Source texts of formatted documents
=== Section Start ===

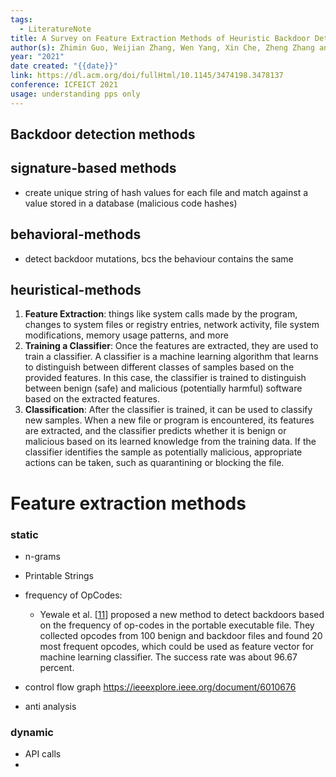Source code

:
 ```yaml
---
tags:
  - LiteratureNote
title: A Survey on Feature Extraction Methods of Heuristic Backdoor Detection
author(s): Zhimin Guo, Weijian Zhang, Wen Yang, Xin Che, Zheng Zhang and Mingyang Li
year: "2021"
date created: "{{date}}"
link: https://dl.acm.org/doi/fullHtml/10.1145/3474198.3478137
conference: ICFEICT 2021
usage: understanding pps only
---
```

## Backdoor detection methods
## signature-based methods
- create unique string of hash values for each file and match against a value stored in a database (malicious code hashes)
## behavioral-methods
- detect backdoor mutations, bcs the behaviour contains the same

## heuristical-methods
1. **Feature Extraction**: things like system calls made by the program, changes to system files or registry entries, network activity, file system modifications, memory usage patterns, and more
2. **Training a Classifier**: Once the features are extracted, they are used to train a classifier. A classifier is a machine learning algorithm that learns to distinguish between different classes of samples based on the provided features. In this case, the classifier is trained to distinguish between benign (safe) and malicious (potentially harmful) software based on the extracted features.
3. **Classification**: After the classifier is trained, it can be used to classify new samples. When a new file or program is encountered, its features are extracted, and the classifier predicts whether it is benign or malicious based on its learned knowledge from the training data. If the classifier identifies the sample as potentially malicious, appropriate actions can be taken, such as quarantining or blocking the file.

# Feature extraction methods
### static
- n-grams
- Printable Strings

- frequency of OpCodes:
	- Yewale et al. [[11](https://dl.acm.org/doi/fullHtml/10.1145/3474198.3478137#bib11)] proposed a new method to detect backdoors based on the frequency of op-codes in the portable executable file. They collected opcodes from 100 benign and backdoor files and found 20 most frequent opcodes, which could be used as feature vector for machine learning classifier. The success rate was about 96.67 percent.
- control flow graph 
	https://ieeexplore.ieee.org/document/6010676

- anti analysis
### dynamic 
- API calls
-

=== Section End ===

-- Your task --
Please retype, without any change, the line containing "2. **Training a" and every line after it to the end of the entries above, and only those.

-- Response --
2. **Training a Classifier**: Once the features are extracted, they are used to train a classifier. A classifier is a machine learning algorithm that learns to distinguish between different classes of samples based on the provided features. In this case, the classifier is trained to distinguish between benign (safe) and malicious (potentially harmful) software based on the extracted features.
3. **Classification**: After the classifier is trained, it can be used to classify new samples. When a new file or program is encountered, its features are extracted, and the classifier predicts whether it is benign or malicious based on its learned knowledge from the training data. If the classifier identifies the sample as potentially malicious, appropriate actions can be taken, such as quarantining or blocking the file.

# Feature extraction methods
### static
- n-grams
- Printable Strings

- frequency of OpCodes:
	- Yewale et al. [[11](https://dl.acm.org/doi/fullHtml/10.1145/3474198.3478137#bib11)] proposed a new method to detect backdoors based on the frequency of op-codes in the portable executable file. They collected opcodes from 100 benign and backdoor files and found 20 most frequent opcodes, which could be used as feature vector for machine learning classifier. The success rate was about 96.67 percent.
- control flow graph 
	https://ieeexplore.ieee.org/document/6010676

- anti analysis
### dynamic 
- API calls
-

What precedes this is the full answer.